El aroma a baños de tomillo al volver de un domingo en el campo, el de
las tostadas quemadas por la mañana o el de la pastilla Heno de Pravia del
lavabo de casa. También el tufo de los tubos de escape de los autobuses o el
olor a cera e incienso de los domingos. El metro, el metro también huele. Todos
ellos son los dulces olores de mi
infancia.
Luego llegaron las luchas de perfumes en casa de mi amiga, a saber si
eran de hombre o de mujer, y entre gritos de guerra y risas nos perfumábamos
para las noches de marcha en Pachá o en Oh Madrid o donde fuese. Y de vuelta,
un tremendo olor a tabaco en el pelo. Ese pelo largo y abundante que tenía que
meterse en la cama conmigo. Y llegó el olor a Paco Rabanne, que pasó a ser
Eternity, mezclado con el del aceite de motor que había que mezclar con la
gasolina. Y, si el placentero sonido del piano de mi madre a la hora de la
siesta oliese, también habría que apuntarlo; pero no, no hule. Eran momentos de
fuertes emociones, de grandes contrastes que olían a una adolescencia que se
marchaba para dar paso a la madurez. Fueron los años salados.
Y llegaron los días de Nenuco y pañales, de mucho trabajo y poco sueño.

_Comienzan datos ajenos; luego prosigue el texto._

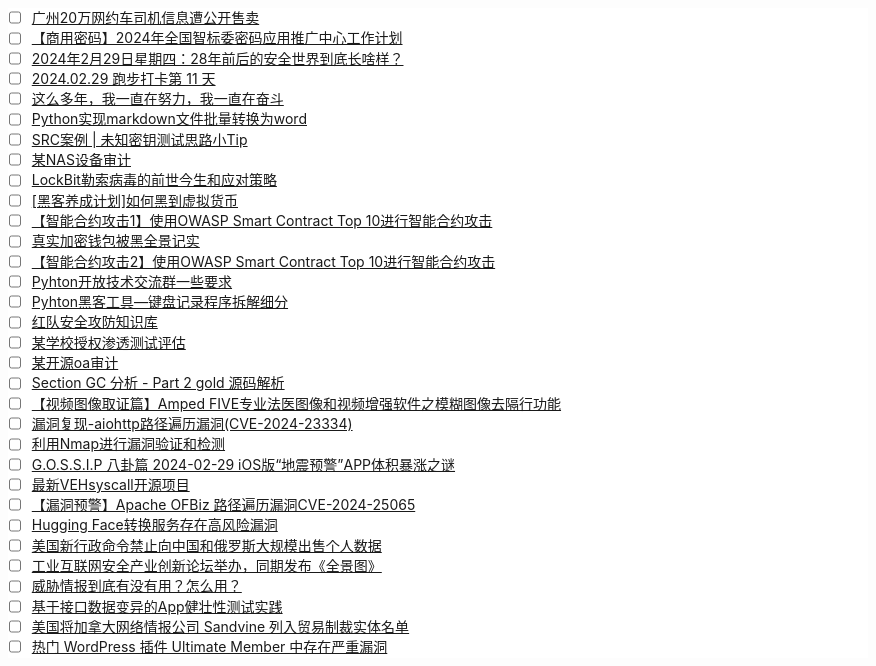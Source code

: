   - [ ] [广州20万网约车司机信息遭公开售卖](https://mp.weixin.qq.com/s?__biz=MzI4NDY2MDMwMw==&mid=2247511095&idx=1&sn=85a570f23f50af1c41fc64788b1ba22c)
  - [ ] [【商用密码】2024年全国智标委密码应用推广中心工作计划](https://mp.weixin.qq.com/s?__biz=MzI5NTM4OTQ5Mg==&mid=2247619705&idx=1&sn=7ef4ffb5734e40314bab16469ac8ed45)
  - [ ] [2024年2月29日星期四：28年前后的安全世界到底长啥样？](https://mp.weixin.qq.com/s?__biz=MzAxOTk3NTg5OQ==&mid=2247490092&idx=1&sn=981673eb7dd301775d2a5893fae78485)
  - [ ] [2024.02.29 跑步打卡第 11 天](https://mp.weixin.qq.com/s?__biz=Mzg5NTU2NjA1Mw==&mid=2247491622&idx=1&sn=2cb6abb348649be38af156b73ad91b10)
  - [ ] [这么多年，我一直在努力，我一直在奋斗](https://mp.weixin.qq.com/s?__biz=Mzg5NTU2NjA1Mw==&mid=2247491622&idx=2&sn=82c4e258f0719f915ff1239c17d880e7)
  - [ ] [Python实现markdown文件批量转换为word](https://mp.weixin.qq.com/s?__biz=MzU1NDg4MjY1Mg==&mid=2247487253&idx=1&sn=d163afc36f4466653698d4fcfacd6f70)
  - [ ] [SRC案例 | 未知密钥测试思路小Tip](https://mp.weixin.qq.com/s?__biz=MjM5MTYxNjQxOA==&mid=2652904109&idx=1&sn=209ed1e0df466666e4b5998b44ed6e75)
  - [ ] [某NAS设备审计](https://mp.weixin.qq.com/s?__biz=Mzg4MTkwMTI5Mw==&mid=2247484072&idx=1&sn=9f036cca789de1d3090027e261658d21)
  - [ ] [LockBit勒索病毒的前世今生和应对策略](https://mp.weixin.qq.com/s?__biz=MzI3NzM5NDA0NA==&mid=2247485563&idx=1&sn=4a04e6d1a1e7bdcc7156d458520f6cc4)
  - [ ] [[黑客养成计划]如何黑到虚拟货币](https://mp.weixin.qq.com/s?__biz=Mzg4NzgyODEzNQ==&mid=2247486492&idx=4&sn=f762c1e6b54eb6abc634c4434c4a7b68)
  - [ ] [【智能合约攻击1】使用OWASP Smart Contract Top 10进行智能合约攻击](https://mp.weixin.qq.com/s?__biz=Mzg4NzgyODEzNQ==&mid=2247486492&idx=3&sn=eeabd6190cbb86bc26fe8d4a42c3f72a)
  - [ ] [真实加密钱包被黑全景记实](https://mp.weixin.qq.com/s?__biz=Mzg4NzgyODEzNQ==&mid=2247486492&idx=2&sn=1e1e997d4c8bb46a321b3b0c3e81e8af)
  - [ ] [【智能合约攻击2】使用OWASP Smart Contract Top 10进行智能合约攻击](https://mp.weixin.qq.com/s?__biz=Mzg4NzgyODEzNQ==&mid=2247486492&idx=1&sn=678dd149cae79b135b953d2c716fc995)
  - [ ] [Pyhton开放技术交流群一些要求](https://mp.weixin.qq.com/s?__biz=MzU5Njg5NzUzMw==&mid=2247489462&idx=2&sn=27fda6855c462b72381641a287894466)
  - [ ] [Pyhton黑客工具—键盘记录程序拆解细分](https://mp.weixin.qq.com/s?__biz=MzU5Njg5NzUzMw==&mid=2247489462&idx=1&sn=c225da7e5d8ffc14645038f97121d032)
  - [ ] [红队安全攻防知识库](https://mp.weixin.qq.com/s?__biz=Mzg2ODYxMzY3OQ==&mid=2247509452&idx=2&sn=2260cbceb8bc87d2b8cc0a418b0fd85e)
  - [ ] [某学校授权渗透测试评估](https://mp.weixin.qq.com/s?__biz=Mzg2ODYxMzY3OQ==&mid=2247509452&idx=1&sn=d80990c3bf5edb086272ad68b4bfe954)
  - [ ] [某开源oa审计](https://mp.weixin.qq.com/s?__biz=MzU0MTc2NTExNg==&mid=2247489551&idx=1&sn=6347a7da0172d0732598ba1ab597a0ac)
  - [ ] [Section GC 分析 - Part 2  gold 源码解析](https://mp.weixin.qq.com/s?__biz=MzA5NDQzODQ3MQ==&mid=2648193163&idx=1&sn=0d2da7c798ef000c8ff087a8841c2bce)
  - [ ] [【视频图像取证篇】Amped FIVE专业法医图像和视频增强软件之模糊图像去隔行功能](https://mp.weixin.qq.com/s?__biz=MzI2MTUwNjI4Mw==&mid=2247487692&idx=1&sn=d0f24e4fcb552a25eab3ee283ff4509a)
  - [ ] [漏洞复现-aiohttp路径遍历漏洞(CVE-2024-23334)](https://mp.weixin.qq.com/s?__biz=Mzg5NDU1MDc1OA==&mid=2247484979&idx=1&sn=15668c26c9f7c3acda0a30f8f5aeee8f)
  - [ ] [利用Nmap进行漏洞验证和检测](https://mp.weixin.qq.com/s?__biz=Mzg5NDU1MDc1OA==&mid=2247484979&idx=2&sn=f6ae7f7e2be13a4898eba860dbd0c21a)
  - [ ] [G.O.S.S.I.P 八卦篇 2024-02-29 iOS版“地震预警”APP体积暴涨之谜](https://mp.weixin.qq.com/s?__biz=Mzg5ODUxMzg0Ng==&mid=2247497391&idx=1&sn=31bad183535b521528b7ed6794c33011)
  - [ ] [最新VEHsyscall开源项目](https://mp.weixin.qq.com/s?__biz=MzkyNTUyNDMyOA==&mid=2247486976&idx=1&sn=8b38f0f5dfd51c20651d69c48a2197bb)
  - [ ] [【漏洞预警】Apache OFBiz 路径遍历漏洞CVE-2024-25065](https://mp.weixin.qq.com/s?__biz=MzI3NzMzNzE5Ng==&mid=2247487637&idx=1&sn=2d244e4948384de5466bac28f6ca0c15)
  - [ ] [Hugging Face转换服务存在高风险漏洞](https://mp.weixin.qq.com/s?__biz=MzA5ODA0NDE2MA==&mid=2649786205&idx=1&sn=5dd9dc2f0a9d0db0e9d5fe799577d98f)
  - [ ] [美国新行政命令禁止向中国和俄罗斯大规模出售个人数据](https://mp.weixin.qq.com/s?__biz=MzU5ODgzNTExOQ==&mid=2247617047&idx=3&sn=4dfec941d62360a087e5badb8db6ab5d)
  - [ ] [工业互联网安全产业创新论坛举办，同期发布《全景图》](https://mp.weixin.qq.com/s?__biz=MzU5ODgzNTExOQ==&mid=2247617047&idx=2&sn=48a064fb32a924a4c84c0140ffa4caff)
  - [ ] [威胁情报到底有没有用？怎么用？](https://mp.weixin.qq.com/s?__biz=MzU5ODgzNTExOQ==&mid=2247617047&idx=1&sn=c39d5034403b991126ecd13e92dbc2ff)
  - [ ] [基于接口数据变异的App健壮性测试实践](https://mp.weixin.qq.com/s?__biz=MjM5NjQ5MTI5OA==&mid=2651776917&idx=1&sn=9681f23e03f1a86b930b362e02065afb)
  - [ ] [美国将加拿大网络情报公司 Sandvine 列入贸易制裁实体名单](https://mp.weixin.qq.com/s?__biz=MzI2NTg4OTc5Nw==&mid=2247518957&idx=2&sn=78b95e5f06f7d28b0c96a0bed3c89fe9)
  - [ ] [热门 WordPress 插件 Ultimate Member 中存在严重漏洞](https://mp.weixin.qq.com/s?__biz=MzI2NTg4OTc5Nw==&mid=2247518957&idx=1&sn=8d096042c0c0ab672b2763c4be529085)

Olor a independencia, a vida nueva. También de proyectos, viajes con sus mil y
un olores. Y como resultado, un sabor agridulce.
Ciertamente mi vida huele como el mejor de los rámenes. Y es que dicen
los cocineros que, para que un plato sea perfecto, tiene que tener los cuatro
sabores: dulce, salado, ácido y amargo, y que al mezclarse hacen que la comida
sea deliciosa.
Pero, ¿sabéis que existe un quinto sabor, que es el sabor umami? Es el
equivalente, en sabores, al sexto sentido. Pues ha sido este, el sabor umami,
el que ha dado perfecto olor a cada etapa de mi vida.